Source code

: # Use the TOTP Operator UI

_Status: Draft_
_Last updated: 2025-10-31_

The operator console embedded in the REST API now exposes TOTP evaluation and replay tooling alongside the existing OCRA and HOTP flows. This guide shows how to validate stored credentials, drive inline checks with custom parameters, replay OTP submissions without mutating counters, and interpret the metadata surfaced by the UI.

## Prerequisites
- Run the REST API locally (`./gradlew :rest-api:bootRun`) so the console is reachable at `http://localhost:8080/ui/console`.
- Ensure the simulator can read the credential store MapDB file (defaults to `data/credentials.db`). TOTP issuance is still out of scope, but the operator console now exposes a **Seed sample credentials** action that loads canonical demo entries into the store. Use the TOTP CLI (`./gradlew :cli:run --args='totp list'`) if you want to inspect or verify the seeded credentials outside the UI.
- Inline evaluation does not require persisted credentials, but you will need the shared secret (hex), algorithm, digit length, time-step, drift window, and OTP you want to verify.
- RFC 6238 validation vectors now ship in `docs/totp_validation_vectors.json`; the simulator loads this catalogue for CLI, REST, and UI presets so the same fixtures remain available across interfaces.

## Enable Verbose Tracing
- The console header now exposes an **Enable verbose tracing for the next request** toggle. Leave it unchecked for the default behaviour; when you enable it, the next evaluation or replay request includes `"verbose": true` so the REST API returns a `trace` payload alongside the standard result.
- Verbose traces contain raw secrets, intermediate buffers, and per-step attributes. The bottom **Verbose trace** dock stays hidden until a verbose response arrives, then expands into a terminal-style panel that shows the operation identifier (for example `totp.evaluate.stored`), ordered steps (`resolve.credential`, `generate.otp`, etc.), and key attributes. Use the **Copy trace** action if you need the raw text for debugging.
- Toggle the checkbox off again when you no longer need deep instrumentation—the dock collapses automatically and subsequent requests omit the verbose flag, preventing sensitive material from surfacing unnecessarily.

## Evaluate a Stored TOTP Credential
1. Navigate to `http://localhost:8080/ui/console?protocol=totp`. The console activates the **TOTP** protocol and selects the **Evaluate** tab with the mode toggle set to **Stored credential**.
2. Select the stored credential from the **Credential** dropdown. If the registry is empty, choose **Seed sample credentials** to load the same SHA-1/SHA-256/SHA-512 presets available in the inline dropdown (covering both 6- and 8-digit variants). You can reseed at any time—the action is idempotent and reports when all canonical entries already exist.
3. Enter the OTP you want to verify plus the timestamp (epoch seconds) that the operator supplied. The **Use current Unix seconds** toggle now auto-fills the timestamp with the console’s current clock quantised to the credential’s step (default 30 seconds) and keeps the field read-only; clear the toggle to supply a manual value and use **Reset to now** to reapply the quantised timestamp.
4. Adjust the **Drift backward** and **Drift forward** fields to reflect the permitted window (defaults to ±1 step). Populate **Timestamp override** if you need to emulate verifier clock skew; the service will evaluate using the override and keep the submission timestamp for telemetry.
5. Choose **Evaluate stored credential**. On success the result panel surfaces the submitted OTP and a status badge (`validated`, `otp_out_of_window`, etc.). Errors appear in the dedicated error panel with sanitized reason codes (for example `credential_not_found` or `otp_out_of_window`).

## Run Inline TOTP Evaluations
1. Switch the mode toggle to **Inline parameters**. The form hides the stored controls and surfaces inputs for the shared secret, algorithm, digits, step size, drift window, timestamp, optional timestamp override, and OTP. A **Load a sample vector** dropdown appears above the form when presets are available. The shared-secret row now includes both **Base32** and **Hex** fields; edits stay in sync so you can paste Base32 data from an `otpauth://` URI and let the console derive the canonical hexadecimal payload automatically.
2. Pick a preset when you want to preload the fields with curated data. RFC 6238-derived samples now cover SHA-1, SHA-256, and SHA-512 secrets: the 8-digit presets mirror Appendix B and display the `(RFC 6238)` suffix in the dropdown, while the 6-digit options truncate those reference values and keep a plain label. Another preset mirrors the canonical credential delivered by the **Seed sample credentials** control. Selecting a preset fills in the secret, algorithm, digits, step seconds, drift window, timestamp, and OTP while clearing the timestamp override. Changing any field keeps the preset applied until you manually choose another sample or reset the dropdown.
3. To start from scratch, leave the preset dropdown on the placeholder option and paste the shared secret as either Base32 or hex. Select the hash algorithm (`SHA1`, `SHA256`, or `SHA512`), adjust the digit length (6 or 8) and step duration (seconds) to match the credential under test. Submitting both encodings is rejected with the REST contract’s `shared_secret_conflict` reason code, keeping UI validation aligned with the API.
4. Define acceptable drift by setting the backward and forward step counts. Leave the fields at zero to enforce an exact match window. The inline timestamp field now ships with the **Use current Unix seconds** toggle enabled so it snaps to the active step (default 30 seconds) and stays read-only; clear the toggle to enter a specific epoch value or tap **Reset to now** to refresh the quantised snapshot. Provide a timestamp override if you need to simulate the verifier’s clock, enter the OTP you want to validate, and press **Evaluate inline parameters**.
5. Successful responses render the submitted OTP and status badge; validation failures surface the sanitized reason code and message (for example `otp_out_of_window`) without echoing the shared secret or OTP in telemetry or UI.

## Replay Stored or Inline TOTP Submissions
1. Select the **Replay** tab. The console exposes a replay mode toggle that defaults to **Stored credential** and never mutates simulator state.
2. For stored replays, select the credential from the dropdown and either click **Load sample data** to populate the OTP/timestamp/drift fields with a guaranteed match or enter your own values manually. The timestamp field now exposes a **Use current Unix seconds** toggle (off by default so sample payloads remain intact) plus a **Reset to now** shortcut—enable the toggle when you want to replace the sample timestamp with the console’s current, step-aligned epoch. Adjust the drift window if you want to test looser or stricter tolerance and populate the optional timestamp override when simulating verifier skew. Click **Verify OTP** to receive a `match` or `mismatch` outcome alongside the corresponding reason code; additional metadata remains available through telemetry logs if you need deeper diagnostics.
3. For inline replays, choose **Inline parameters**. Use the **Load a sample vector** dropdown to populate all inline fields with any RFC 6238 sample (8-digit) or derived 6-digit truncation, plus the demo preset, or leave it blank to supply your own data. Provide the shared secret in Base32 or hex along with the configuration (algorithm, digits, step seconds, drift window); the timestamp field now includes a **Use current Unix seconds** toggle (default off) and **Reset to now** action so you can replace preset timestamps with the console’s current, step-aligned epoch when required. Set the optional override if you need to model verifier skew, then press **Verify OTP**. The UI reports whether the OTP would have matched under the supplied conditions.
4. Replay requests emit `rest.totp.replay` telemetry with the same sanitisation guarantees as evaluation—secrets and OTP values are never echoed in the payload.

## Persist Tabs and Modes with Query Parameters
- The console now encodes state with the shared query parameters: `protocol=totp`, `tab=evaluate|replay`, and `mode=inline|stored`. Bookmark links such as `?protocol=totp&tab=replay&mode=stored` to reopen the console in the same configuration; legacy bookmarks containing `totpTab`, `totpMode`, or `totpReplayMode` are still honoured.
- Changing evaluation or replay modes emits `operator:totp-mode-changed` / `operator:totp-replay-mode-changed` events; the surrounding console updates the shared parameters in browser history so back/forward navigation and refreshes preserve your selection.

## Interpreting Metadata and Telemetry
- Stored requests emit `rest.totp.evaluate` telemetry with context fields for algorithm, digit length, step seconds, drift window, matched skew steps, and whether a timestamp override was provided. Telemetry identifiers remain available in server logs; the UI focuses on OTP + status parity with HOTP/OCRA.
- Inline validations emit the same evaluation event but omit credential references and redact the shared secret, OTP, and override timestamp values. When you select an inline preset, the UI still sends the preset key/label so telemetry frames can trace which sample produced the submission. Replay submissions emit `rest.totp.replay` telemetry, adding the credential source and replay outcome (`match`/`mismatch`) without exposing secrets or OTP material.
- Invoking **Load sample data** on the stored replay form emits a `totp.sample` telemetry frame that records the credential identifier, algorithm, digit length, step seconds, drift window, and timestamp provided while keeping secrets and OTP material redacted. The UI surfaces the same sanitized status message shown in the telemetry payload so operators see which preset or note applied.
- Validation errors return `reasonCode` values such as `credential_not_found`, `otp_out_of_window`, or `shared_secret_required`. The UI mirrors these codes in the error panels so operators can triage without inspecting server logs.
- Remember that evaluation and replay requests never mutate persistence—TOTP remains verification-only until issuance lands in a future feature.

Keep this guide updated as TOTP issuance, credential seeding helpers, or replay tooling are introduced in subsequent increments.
-- -- --
Work to complete | Go back to the listing above. Copy word for word the lines from the one with "2. For stored" through the one with "## Persist Tabs", and nothing more.

Exercise result |
2. For stored replays, select the credential from the dropdown and either click **Load sample data** to populate the OTP/timestamp/drift fields with a guaranteed match or enter your own values manually. The timestamp field now exposes a **Use current Unix seconds** toggle (off by default so sample payloads remain intact) plus a **Reset to now** shortcut—enable the toggle when you want to replace the sample timestamp with the console’s current, step-aligned epoch. Adjust the drift window if you want to test looser or stricter tolerance and populate the optional timestamp override when simulating verifier skew. Click **Verify OTP** to receive a `match` or `mismatch` outcome alongside the corresponding reason code; additional metadata remains available through telemetry logs if you need deeper diagnostics.
3. For inline replays, choose **Inline parameters**. Use the **Load a sample vector** dropdown to populate all inline fields with any RFC 6238 sample (8-digit) or derived 6-digit truncation, plus the demo preset, or leave it blank to supply your own data. Provide the shared secret in Base32 or hex along with the configuration (algorithm, digits, step seconds, drift window); the timestamp field now includes a **Use current Unix seconds** toggle (default off) and **Reset to now** action so you can replace preset timestamps with the console’s current, step-aligned epoch when required. Set the optional override if you need to model verifier skew, then press **Verify OTP**. The UI reports whether the OTP would have matched under the supplied conditions.
4. Replay requests emit `rest.totp.replay` telemetry with the same sanitisation guarantees as evaluation—secrets and OTP values are never echoed in the payload.

## Persist Tabs and Modes with Query Parameters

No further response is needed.